# Patio vs tree vs generator



## KAanders (Dec 5, 2020)

Here's the layout:

I have a little 8ft x 10ft strip between the garage (on east) and the fence (on west) paved with 1 foot pavers. The garbage bins live there. This opens up to the south behind the garage to a 20ft x 20ft area which currently has a mix of grass and gravel. The backup generator lives here next to the fence (2 feet away). Generator is 2-3 feet wide. The fence is 6ft tall. The garage 1 storey. The house is 2 storey. This opens to the south to the main back lawn.

What I want is to continue the pavers in this 20ft x 20ft area, replacing the grass and gravel.

My problem is that my neighbor is Mr. Nice. He has a bedroom window 2nd floor on the other side of the fence. His house is 8ft from the fence. The generator runs once in two weeks for maintenence. Its about as loud as a lawnmower. This is plenty loud already, I dont want to add a sound-reflecting patio and turn it into an echo chamber.

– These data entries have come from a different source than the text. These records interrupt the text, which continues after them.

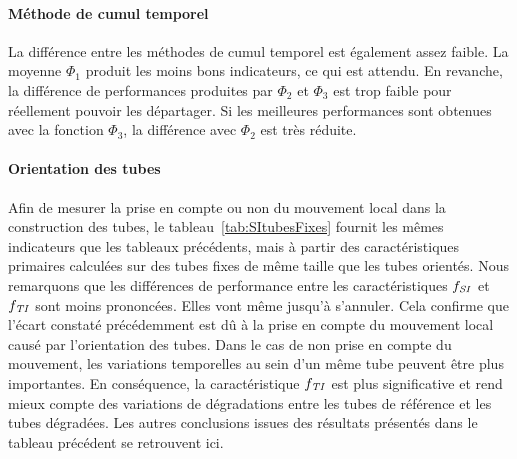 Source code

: \paragraph{Méthode de cumul temporel}
La différence entre les méthodes de cumul temporel est également assez faible. La moyenne $\Phi_1$ produit les moins bons indicateurs, ce qui est attendu. En revanche, la différence de performances produites par $\Phi_2$ et $\Phi_3$ est trop faible pour réellement pouvoir les départager. Si les meilleures performances sont obtenues avec la fonction $\Phi_3$, la différence avec $\Phi_2$ est très réduite.


\paragraph{Orientation des tubes}
Afin de mesurer la prise en compte ou non du mouvement local dans la construction des tubes, le tableau~\ref{tab:SItubesFixes} fournit les mêmes indicateurs que les tableaux précédents, mais à partir des caractéristiques primaires calculées sur des tubes fixes de même taille que les tubes orientés. Nous remarquons que les différences de performance entre les caractéristiques $f_{\mathit{SI}}$ et $f_{\mathit{TI}}$ sont moins prononcées. Elles vont même jusqu'à s'annuler. Cela confirme que l'écart constaté précédemment est dû à la prise en compte du mouvement local causé par l'orientation des tubes. Dans le cas de non prise en compte du mouvement, les variations temporelles au sein d'un même tube peuvent être plus importantes. En conséquence, la caractéristique $f_{\mathit{TI}}$ est plus significative et rend mieux compte des variations de dégradations entre les tubes de référence et les tubes dégradées. Les autres conclusions issues des résultats présentés dans le tableau précédent se retrouvent ici.


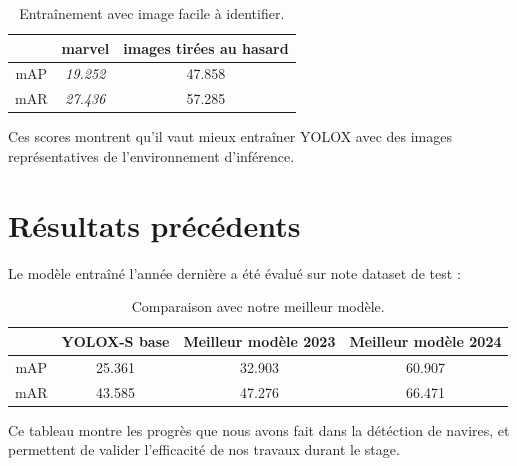 \begin{table}[H]
    \begin{center}
        \begin{tabular}{c c c}
            \hline
            & marvel & images tirées au hasard\\
            \hline
            mAP & \textit{19.252} & 47.858 \\
            mAR & \textit{27.436} & 57.285 \\
        \end{tabular}
    \end{center}
    \caption{Entraînement avec image facile à identifier.}
\end{table}

Ces scores montrent qu'il vaut mieux entraîner YOLOX avec des images représentatives de
l'environnement d'inférence.

\section{Résultats précédents}

Le modèle entraîné l'année dernière a été évalué sur note dataset de test : \\

\begin{table}[h]
    \begin{center}
        \begin{tabular}{c c c c}
            \hline
            & YOLOX-S base & Meilleur modèle 2023 & \textbf{Meilleur modèle 2024} \\
            \hline
            mAP & 25.361 & 32.903 & 60.907 \\
            mAR & 43.585 & 47.276 & 66.471 \\
        \end{tabular}
    \end{center}
    \caption{Comparaison avec notre meilleur modèle.}
\end{table}

Ce tableau montre les progrès que nous avons fait dans la détéction de navires,
et permettent de valider l'efficacité de nos travaux durant le stage.

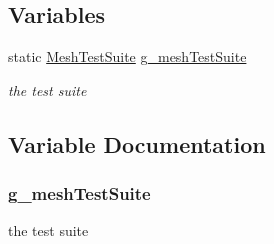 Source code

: \subsection*{Variables}
\begin{DoxyCompactItemize}
\item 
static \hyperlink{classMeshTestSuite}{Mesh\+Test\+Suite} \hyperlink{mesh-information-element-vector-test-suite_8cc_ab86dcdd5234197aeb3dde8d68ad87d21}{g\+\_\+mesh\+Test\+Suite}
\begin{DoxyCompactList}\small\item\em the test suite \end{DoxyCompactList}\end{DoxyCompactItemize}


\subsection{Variable Documentation}
\subsubsection[{\texorpdfstring{g\+\_\+mesh\+Test\+Suite}{g_meshTestSuite}}]{ g\+\_\+mesh\+Test\+Suite\hspace{0.3cm}{\ttfamily [static]}}\hypertarget{mesh-information-element-vector-test-suite_8cc_ab86dcdd5234197aeb3dde8d68ad87d21}{}\label{mesh-information-element-vector-test-suite_8cc_ab86dcdd5234197aeb3dde8d68ad87d21}


the test suite 

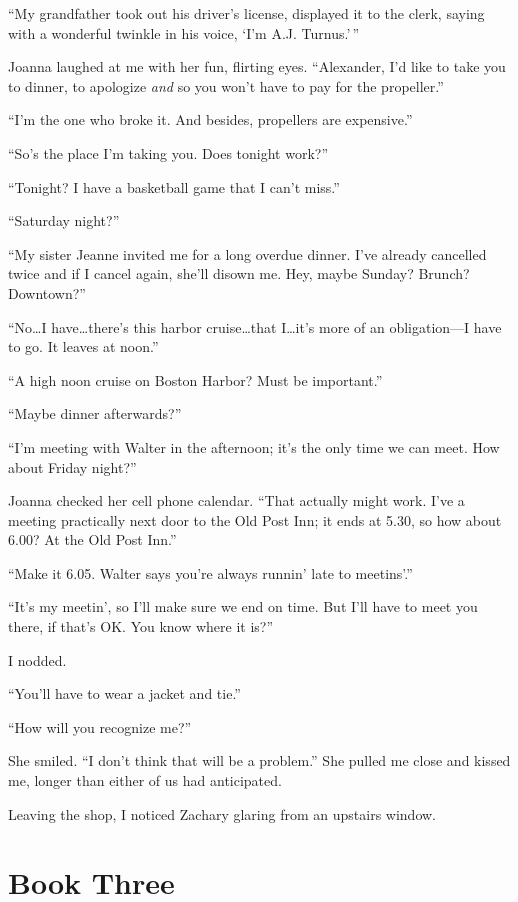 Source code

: ``My grandfather took out his driver's license, displayed it to the
clerk, saying with a wonderful twinkle in his voice, `I'm A.J.
Turnus.'\,''

Joanna laughed at me with her fun, flirting eyes. ``Alexander, I'd like
to take you to dinner, to apologize \emph{and} so you won't have to pay
for the propeller.''

``I'm the one who broke it. And besides, propellers are expensive.''

``So's the place I'm taking you. Does tonight work?''

``Tonight? I have a basketball game that I can't miss.''

``Saturday night?''

``My sister Jeanne invited me for a long overdue dinner. I've already
cancelled twice and if I cancel again, she'll disown me. Hey, maybe
Sunday? Brunch? Downtown?''

``No\ldots I have\ldots there's this harbor cruise\ldots that
I\ldots it's more of an obligation---I have to go. It leaves at noon.''

``A high noon cruise on Boston Harbor? Must be important.''

``Maybe dinner afterwards?''

``I'm meeting with Walter in the afternoon; it's the only time we can
meet. How about Friday night?''

Joanna checked her cell phone calendar. ``That actually might work. I've
a meeting practically next door to the Old Post Inn; it ends at 5.30, so
how about 6.00? At the Old Post Inn.''

``Make it 6.05. Walter says you're always runnin' late to meetins'.''

``It's my meetin', so I'll make sure we end on time. But I'll have to
meet you there, if that's OK. You know where it is?''

I nodded.

``You'll have to wear a jacket and tie.''

``How will you recognize me?''

She smiled. ``I don't think that will be a problem.'' She pulled me
close and kissed me, longer than either of us had anticipated.

Leaving the shop, I noticed Zachary glaring from an upstairs window.

\part{Book Three}\setcounter{chapter}{0}

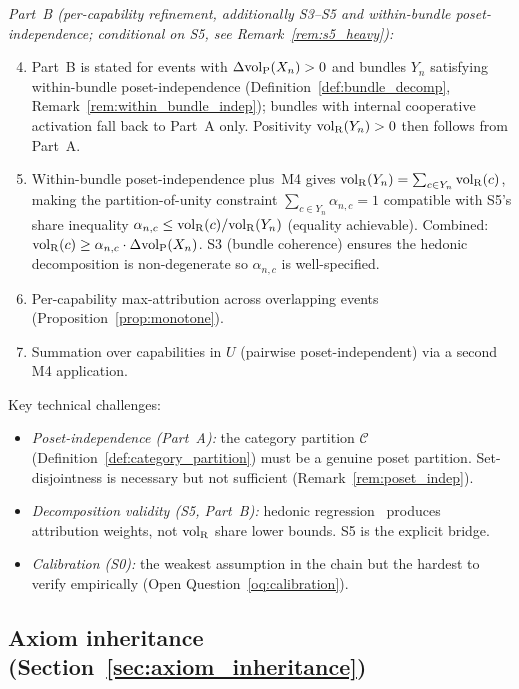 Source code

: \emph{Part~B (per-capability refinement, additionally S3--S5 and
within-bundle poset-independence; conditional on S5, see
Remark~\ref{rem:s5_heavy}):}
\begin{enumerate}
\setcounter{enumi}{3}
\item Part~B is stated for events with $\Delta\volL(X_n) > 0$
  and bundles $Y_n$ satisfying within-bundle poset-independence
  (Definition~\ref{def:bundle_decomp},
  Remark~\ref{rem:within_bundle_indep}); bundles with internal
  cooperative activation fall back to Part~A only.  Positivity
  $\volR(Y_n) > 0$ then follows from Part~A.
\item Within-bundle poset-independence plus~M4 gives
  $\volR(Y_n) = \sum_{c \in Y_n} \volR(c)$, making the
  partition-of-unity constraint
  $\sum_{c \in Y_n} \alpha_{n,c} = 1$ compatible with S5's share
  inequality $\alpha_{n,c} \leq \volR(c)/\volR(Y_n)$ (equality
  achievable).  Combined: $\volR(c) \geq \alpha_{n,c} \cdot
  \Delta\volL(X_n)$.  S3 (bundle coherence) ensures the hedonic
  decomposition is non-degenerate so $\alpha_{n,c}$ is
  well-specified.
\item Per-capability max-attribution across overlapping events
  (Proposition~\ref{prop:monotone}).
\item Summation over capabilities in $U$ (pairwise
  poset-independent) via a second M4 application.
\end{enumerate}

Key technical challenges:
\begin{itemize}
\item \emph{Poset-independence (Part~A):} the category partition
  $\mathcal{C}$ (Definition~\ref{def:category_partition}) must be
  a genuine poset partition.  Set-disjointness is necessary but
  not sufficient (Remark~\ref{rem:poset_indep}).
\item \emph{Decomposition validity (S5, Part~B):} hedonic
  regression~\citep{rosen1974hedonic} produces attribution weights,
  not $\volR$ share lower bounds.  S5 is the explicit bridge.
\item \emph{Calibration (S0):} the weakest assumption in the chain
  but the hardest to verify empirically (Open
  Question~\ref{oq:calibration}).
\end{itemize}

\subsection{Axiom inheritance
(Section~\ref{sec:axiom_inheritance})}

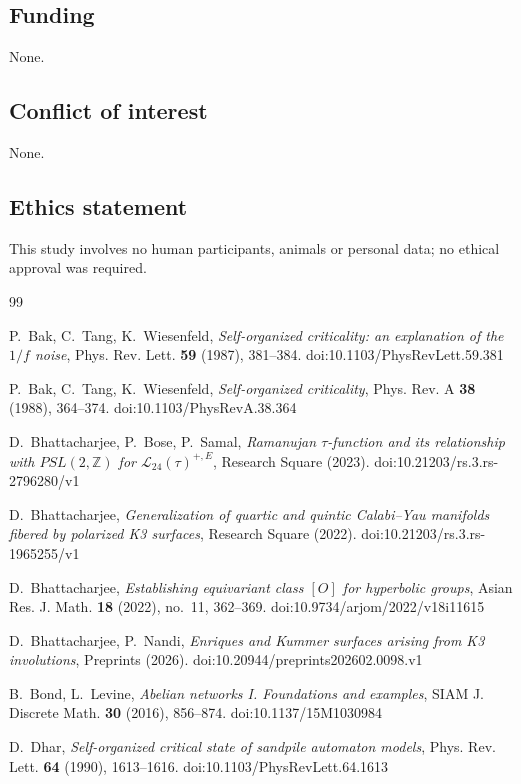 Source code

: \documentclass[11pt]{amsart}
\theoremstyle{definition}
\begin{document}
\subsection*{Funding}
None.

\subsection*{Conflict of interest}
None.

\subsection*{Ethics statement}
This study involves no human participants, animals or personal data; no ethical approval was required.

\begin{thebibliography}{99}\raggedright

 P.~Bak, C.~Tang, K.~Wiesenfeld, \emph{Self-organized criticality: an explanation of the $1/f$ noise}, Phys. Rev. Lett. \textbf{59} (1987), 381--384. doi:10.1103/PhysRevLett.59.381

 P.~Bak, C.~Tang, K.~Wiesenfeld, \emph{Self-organized criticality}, Phys. Rev. A \textbf{38} (1988), 364--374. doi:10.1103/PhysRevA.38.364

 D.~Bhattacharjee, P.~Bose, P.~Samal, \emph{Ramanujan $\tau$-function and its relationship with $PSL(2,\mathbb Z)$ for $\mathcal L_{24}(\tau)^{+,E}$}, Research Square (2023). doi:10.21203/rs.3.rs-2796280/v1

 D.~Bhattacharjee, \emph{Generalization of quartic and quintic Calabi--Yau manifolds fibered by polarized K3 surfaces}, Research Square (2022). doi:10.21203/rs.3.rs-1965255/v1

 D.~Bhattacharjee, \emph{Establishing equivariant class $[O]$ for hyperbolic groups}, Asian Res. J. Math. \textbf{18} (2022), no.~11, 362--369. doi:10.9734/arjom/2022/v18i11615

 D.~Bhattacharjee, P.~Nandi, \emph{Enriques and Kummer surfaces arising from K3 involutions}, Preprints (2026). doi:10.20944/preprints202602.0098.v1

 B.~Bond, L.~Levine, \emph{Abelian networks I. Foundations and examples}, SIAM J. Discrete Math. \textbf{30} (2016), 856--874. doi:10.1137/15M1030984

 D.~Dhar, \emph{Self-organized critical state of sandpile automaton models}, Phys. Rev. Lett. \textbf{64} (1990), 1613--1616. doi:10.1103/PhysRevLett.64.1613


\end{thebibliography}
\end{document}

I was thinking of planting arbor vitae or vines next to the house or around the generator (non exhaust side) to help control the sound. But these would be pretty close to the generator or house.

Thoughts? Advice?


----------



## 1FASTSS (Jul 11, 2018)

Pics would be helpful. You could use the evergreens to help shelter the sound some if you needed the area for a patio?


----------



## 440mag (Jan 29, 2018)

Hmmm, interesting conundrum and I only have one prior experience to go on and the generator was pretty big for a portable but, not 2'x3' big.

What I did was build a wood-frame "manger" - essentially 3 sides and slope roof (down as it went away from the open side). The reduction in noise was huge! (We had no neighbors but, when the power was out for hours, let alone days, the loud noise of that sucker out back eventually frazzled the nerves (everyone is already a little on edge cuz, well, there's been no power for (fill-in-the-blank)! Anyhoo, the 3-sided, covered "open shed" directed the noise straight back into the woods behind our house. It was awesome!

I'm curious if an impermeable surface - on the ground - would have the effect of creating an echo chamber versus directing the sound waves more in an upward and (*if* the fence is in between the generator and the neighbor) "away" from the neighbor's hacienda ... ?


----------